* [Work order]:
Of the lines below, report only those that contain "compilers".

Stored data
· · · · ·
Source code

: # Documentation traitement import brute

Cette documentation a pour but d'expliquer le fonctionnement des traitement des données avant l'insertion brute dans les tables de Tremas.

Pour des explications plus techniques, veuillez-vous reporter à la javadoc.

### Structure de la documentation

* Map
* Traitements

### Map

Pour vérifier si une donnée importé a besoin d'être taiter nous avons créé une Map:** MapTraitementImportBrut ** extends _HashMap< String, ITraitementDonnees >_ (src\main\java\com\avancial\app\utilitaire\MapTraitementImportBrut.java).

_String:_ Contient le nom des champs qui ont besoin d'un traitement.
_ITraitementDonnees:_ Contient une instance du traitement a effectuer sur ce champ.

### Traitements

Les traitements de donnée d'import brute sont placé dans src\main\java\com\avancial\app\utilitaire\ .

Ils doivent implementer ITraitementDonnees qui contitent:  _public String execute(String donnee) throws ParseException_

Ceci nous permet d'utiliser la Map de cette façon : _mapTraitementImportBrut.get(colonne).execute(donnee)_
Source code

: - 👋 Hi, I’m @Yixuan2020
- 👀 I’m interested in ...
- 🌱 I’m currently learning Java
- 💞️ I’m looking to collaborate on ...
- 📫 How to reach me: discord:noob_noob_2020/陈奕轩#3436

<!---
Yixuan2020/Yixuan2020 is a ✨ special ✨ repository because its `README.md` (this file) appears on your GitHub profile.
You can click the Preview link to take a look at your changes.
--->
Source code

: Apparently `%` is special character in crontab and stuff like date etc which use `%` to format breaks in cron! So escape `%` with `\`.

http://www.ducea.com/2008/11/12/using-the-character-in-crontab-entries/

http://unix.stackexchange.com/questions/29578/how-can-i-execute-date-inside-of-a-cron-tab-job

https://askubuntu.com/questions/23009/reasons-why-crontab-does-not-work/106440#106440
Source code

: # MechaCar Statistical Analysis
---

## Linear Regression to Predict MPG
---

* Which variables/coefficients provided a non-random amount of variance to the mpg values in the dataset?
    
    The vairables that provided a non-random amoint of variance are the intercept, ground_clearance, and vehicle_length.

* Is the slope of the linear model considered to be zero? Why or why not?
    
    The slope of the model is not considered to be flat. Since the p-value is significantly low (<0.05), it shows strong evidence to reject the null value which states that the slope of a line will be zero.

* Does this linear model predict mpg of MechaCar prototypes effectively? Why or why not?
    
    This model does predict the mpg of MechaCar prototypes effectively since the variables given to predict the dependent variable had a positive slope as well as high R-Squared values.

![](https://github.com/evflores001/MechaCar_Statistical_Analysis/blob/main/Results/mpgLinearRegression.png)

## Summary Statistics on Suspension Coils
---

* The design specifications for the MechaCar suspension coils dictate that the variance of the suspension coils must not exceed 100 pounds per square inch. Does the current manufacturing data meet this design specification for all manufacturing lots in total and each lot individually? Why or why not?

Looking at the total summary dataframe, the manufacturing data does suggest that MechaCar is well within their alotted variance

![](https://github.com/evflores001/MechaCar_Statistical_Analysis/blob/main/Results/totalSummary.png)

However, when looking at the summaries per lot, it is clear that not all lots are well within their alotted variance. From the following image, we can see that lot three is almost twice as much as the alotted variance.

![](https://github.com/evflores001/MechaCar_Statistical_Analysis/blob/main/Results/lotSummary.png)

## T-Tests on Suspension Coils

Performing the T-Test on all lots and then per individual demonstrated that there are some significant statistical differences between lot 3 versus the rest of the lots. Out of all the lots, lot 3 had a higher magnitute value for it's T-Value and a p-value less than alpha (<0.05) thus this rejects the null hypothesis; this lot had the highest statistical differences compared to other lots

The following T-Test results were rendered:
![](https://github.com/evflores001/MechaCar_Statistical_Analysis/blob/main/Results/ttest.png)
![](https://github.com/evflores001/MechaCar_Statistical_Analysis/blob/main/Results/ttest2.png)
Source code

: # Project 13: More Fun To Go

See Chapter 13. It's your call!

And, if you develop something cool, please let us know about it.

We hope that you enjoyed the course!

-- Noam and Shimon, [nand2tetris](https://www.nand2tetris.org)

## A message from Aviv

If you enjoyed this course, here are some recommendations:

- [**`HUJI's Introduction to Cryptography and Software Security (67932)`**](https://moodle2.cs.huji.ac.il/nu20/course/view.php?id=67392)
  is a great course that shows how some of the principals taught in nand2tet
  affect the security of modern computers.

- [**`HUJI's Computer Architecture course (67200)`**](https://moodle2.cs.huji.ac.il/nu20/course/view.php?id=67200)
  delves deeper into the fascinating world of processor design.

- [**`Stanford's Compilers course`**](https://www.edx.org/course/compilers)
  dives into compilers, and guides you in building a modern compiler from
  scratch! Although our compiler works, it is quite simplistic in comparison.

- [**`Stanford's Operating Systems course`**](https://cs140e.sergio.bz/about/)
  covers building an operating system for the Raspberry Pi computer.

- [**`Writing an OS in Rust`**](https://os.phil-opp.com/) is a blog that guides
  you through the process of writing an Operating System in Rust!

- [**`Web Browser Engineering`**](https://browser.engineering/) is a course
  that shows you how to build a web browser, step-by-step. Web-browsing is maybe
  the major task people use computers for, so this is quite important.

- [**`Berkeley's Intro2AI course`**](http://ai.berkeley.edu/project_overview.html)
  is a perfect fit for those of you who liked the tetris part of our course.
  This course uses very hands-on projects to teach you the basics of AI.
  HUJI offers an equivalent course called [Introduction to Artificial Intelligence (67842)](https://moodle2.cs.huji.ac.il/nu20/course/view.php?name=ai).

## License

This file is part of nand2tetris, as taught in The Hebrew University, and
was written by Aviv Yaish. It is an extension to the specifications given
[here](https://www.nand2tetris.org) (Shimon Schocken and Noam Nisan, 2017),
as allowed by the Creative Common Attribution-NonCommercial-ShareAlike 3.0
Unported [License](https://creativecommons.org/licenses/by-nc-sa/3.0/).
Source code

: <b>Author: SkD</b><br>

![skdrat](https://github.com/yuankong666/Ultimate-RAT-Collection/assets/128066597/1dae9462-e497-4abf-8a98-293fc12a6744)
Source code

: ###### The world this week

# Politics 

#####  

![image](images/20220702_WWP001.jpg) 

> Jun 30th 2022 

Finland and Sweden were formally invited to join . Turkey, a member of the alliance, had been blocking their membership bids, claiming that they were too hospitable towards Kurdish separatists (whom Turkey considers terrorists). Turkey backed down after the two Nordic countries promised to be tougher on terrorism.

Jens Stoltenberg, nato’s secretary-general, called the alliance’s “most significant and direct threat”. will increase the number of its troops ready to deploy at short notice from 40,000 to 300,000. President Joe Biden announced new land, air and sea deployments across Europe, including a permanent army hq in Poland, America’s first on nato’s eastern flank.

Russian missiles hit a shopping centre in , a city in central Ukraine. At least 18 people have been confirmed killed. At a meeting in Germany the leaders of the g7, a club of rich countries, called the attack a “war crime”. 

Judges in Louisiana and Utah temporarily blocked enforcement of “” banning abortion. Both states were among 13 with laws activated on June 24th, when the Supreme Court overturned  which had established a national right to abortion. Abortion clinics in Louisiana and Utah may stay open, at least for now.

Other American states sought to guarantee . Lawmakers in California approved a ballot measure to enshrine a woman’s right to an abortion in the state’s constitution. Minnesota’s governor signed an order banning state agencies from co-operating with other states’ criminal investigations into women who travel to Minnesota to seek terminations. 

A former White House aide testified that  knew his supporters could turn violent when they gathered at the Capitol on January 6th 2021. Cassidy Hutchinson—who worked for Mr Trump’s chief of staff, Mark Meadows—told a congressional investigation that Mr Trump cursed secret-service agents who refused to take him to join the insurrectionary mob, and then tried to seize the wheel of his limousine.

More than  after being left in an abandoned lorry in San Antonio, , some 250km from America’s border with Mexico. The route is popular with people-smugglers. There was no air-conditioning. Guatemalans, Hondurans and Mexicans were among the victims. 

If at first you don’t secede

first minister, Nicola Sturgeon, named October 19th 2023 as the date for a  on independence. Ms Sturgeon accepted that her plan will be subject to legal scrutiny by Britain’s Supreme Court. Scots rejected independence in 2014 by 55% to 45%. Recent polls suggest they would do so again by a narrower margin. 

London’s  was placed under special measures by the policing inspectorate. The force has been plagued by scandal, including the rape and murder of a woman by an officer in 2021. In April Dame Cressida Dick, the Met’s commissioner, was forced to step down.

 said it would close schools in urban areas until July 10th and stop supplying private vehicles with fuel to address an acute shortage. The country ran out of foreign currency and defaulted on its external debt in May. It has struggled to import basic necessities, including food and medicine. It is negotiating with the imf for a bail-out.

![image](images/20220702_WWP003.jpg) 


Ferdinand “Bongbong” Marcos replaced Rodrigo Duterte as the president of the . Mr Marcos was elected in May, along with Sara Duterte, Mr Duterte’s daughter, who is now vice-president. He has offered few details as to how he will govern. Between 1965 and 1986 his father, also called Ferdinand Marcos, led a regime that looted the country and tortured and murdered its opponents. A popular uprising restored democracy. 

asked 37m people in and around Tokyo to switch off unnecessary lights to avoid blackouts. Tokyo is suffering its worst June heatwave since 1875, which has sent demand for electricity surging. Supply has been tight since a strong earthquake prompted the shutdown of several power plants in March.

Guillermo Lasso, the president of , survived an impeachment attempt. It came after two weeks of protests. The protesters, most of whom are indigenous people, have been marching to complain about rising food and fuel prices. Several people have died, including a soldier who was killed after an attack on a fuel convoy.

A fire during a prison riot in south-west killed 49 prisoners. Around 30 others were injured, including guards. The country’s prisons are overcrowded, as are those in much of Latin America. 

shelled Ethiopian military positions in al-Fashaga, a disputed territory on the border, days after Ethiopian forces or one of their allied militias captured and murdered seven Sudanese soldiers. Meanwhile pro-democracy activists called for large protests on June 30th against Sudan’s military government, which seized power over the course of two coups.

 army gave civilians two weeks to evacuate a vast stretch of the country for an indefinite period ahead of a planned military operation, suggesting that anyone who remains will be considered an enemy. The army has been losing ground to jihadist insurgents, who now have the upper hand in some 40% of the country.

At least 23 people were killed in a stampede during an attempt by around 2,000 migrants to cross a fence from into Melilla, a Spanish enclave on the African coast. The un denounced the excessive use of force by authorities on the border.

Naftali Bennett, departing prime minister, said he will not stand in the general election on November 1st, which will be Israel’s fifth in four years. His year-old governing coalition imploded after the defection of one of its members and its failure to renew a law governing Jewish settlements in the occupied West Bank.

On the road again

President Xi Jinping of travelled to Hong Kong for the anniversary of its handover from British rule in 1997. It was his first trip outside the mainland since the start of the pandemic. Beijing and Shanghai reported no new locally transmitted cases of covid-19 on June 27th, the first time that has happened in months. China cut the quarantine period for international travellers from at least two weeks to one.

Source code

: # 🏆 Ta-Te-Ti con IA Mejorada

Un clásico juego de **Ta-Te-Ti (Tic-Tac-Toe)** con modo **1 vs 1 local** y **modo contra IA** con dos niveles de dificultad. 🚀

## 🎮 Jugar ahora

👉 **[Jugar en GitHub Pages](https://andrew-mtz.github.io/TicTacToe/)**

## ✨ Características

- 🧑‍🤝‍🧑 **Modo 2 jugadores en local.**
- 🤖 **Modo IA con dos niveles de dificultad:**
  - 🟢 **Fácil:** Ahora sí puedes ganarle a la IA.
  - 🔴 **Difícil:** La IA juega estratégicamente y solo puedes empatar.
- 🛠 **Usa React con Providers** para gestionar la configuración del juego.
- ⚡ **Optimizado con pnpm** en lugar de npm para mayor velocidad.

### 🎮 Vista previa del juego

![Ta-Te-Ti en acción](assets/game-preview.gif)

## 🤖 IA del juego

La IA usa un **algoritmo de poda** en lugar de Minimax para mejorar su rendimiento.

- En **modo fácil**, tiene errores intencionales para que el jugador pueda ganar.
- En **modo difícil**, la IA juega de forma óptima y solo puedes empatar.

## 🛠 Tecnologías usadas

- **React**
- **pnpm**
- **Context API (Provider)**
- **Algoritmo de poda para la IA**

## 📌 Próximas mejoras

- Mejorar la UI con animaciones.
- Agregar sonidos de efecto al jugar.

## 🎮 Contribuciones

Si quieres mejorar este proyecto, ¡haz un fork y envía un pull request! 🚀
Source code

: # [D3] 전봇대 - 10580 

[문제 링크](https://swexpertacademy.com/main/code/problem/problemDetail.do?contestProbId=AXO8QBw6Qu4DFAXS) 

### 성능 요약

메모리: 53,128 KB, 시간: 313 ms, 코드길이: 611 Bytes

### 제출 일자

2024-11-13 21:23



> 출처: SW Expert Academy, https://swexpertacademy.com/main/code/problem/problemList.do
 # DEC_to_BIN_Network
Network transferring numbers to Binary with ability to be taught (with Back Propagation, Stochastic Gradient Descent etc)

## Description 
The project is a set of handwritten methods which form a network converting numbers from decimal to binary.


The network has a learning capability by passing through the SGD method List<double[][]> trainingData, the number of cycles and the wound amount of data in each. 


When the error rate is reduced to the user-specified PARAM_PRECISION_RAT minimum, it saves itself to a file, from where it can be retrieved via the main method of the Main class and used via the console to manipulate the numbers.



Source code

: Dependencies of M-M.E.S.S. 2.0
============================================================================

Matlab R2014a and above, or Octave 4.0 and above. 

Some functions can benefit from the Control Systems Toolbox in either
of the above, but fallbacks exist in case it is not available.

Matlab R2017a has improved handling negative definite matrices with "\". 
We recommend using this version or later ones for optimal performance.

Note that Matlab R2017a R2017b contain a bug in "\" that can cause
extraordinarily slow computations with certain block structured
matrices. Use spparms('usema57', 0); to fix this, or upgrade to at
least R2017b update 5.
· · · · ·
* [Final answer]:
- [**`Stanford's Compilers course`**](https://www.edx.org/course/compilers)
  dives into compilers, and guides you in building a modern compiler from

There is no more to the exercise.